▸ **Exercise**
The line that holds "is [here](https://elixirforum.com/t/disable-query-cache/927) and" marks the start. Return it and each following line through the end of the data, unchanged.

********************

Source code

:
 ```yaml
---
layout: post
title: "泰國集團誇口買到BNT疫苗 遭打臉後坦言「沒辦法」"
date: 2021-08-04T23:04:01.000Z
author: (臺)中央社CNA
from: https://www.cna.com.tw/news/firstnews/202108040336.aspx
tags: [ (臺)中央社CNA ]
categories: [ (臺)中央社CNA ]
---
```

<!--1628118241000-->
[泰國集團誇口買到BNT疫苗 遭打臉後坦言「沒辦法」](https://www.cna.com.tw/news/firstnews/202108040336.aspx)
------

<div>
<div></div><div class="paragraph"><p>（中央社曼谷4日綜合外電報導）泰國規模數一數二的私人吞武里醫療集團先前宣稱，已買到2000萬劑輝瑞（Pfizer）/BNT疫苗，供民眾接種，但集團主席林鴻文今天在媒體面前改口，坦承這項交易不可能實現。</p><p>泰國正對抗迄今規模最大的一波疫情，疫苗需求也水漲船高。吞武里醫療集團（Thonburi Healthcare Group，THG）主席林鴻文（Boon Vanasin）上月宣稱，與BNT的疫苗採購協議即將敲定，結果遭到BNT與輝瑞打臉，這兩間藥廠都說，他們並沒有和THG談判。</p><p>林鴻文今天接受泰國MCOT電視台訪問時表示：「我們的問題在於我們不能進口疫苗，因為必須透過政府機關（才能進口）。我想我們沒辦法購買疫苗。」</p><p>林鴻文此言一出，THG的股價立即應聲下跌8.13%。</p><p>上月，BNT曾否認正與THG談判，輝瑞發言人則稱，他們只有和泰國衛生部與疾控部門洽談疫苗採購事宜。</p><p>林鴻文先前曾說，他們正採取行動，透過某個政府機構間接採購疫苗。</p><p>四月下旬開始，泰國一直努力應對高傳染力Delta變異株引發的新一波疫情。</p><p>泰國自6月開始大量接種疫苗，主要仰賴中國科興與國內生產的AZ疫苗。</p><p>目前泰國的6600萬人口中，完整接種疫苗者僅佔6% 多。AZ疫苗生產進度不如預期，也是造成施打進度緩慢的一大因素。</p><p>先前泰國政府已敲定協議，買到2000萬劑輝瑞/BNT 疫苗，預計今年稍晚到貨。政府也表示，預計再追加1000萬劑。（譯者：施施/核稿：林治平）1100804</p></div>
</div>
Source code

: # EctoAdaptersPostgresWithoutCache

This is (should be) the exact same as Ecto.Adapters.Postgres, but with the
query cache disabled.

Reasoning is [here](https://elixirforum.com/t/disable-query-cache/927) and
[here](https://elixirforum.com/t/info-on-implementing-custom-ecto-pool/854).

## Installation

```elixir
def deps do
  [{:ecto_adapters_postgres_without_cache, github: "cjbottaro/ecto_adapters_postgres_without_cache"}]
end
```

********************

▸ **Solution to the exercise**
Reasoning is [here](https://elixirforum.com/t/disable-query-cache/927) and
[here](https://elixirforum.com/t/info-on-implementing-custom-ecto-pool/854).

## Installation

```elixir
def deps do
  [{:ecto_adapters_postgres_without_cache, github: "cjbottaro/ecto_adapters_postgres_without_cache"}]
end
```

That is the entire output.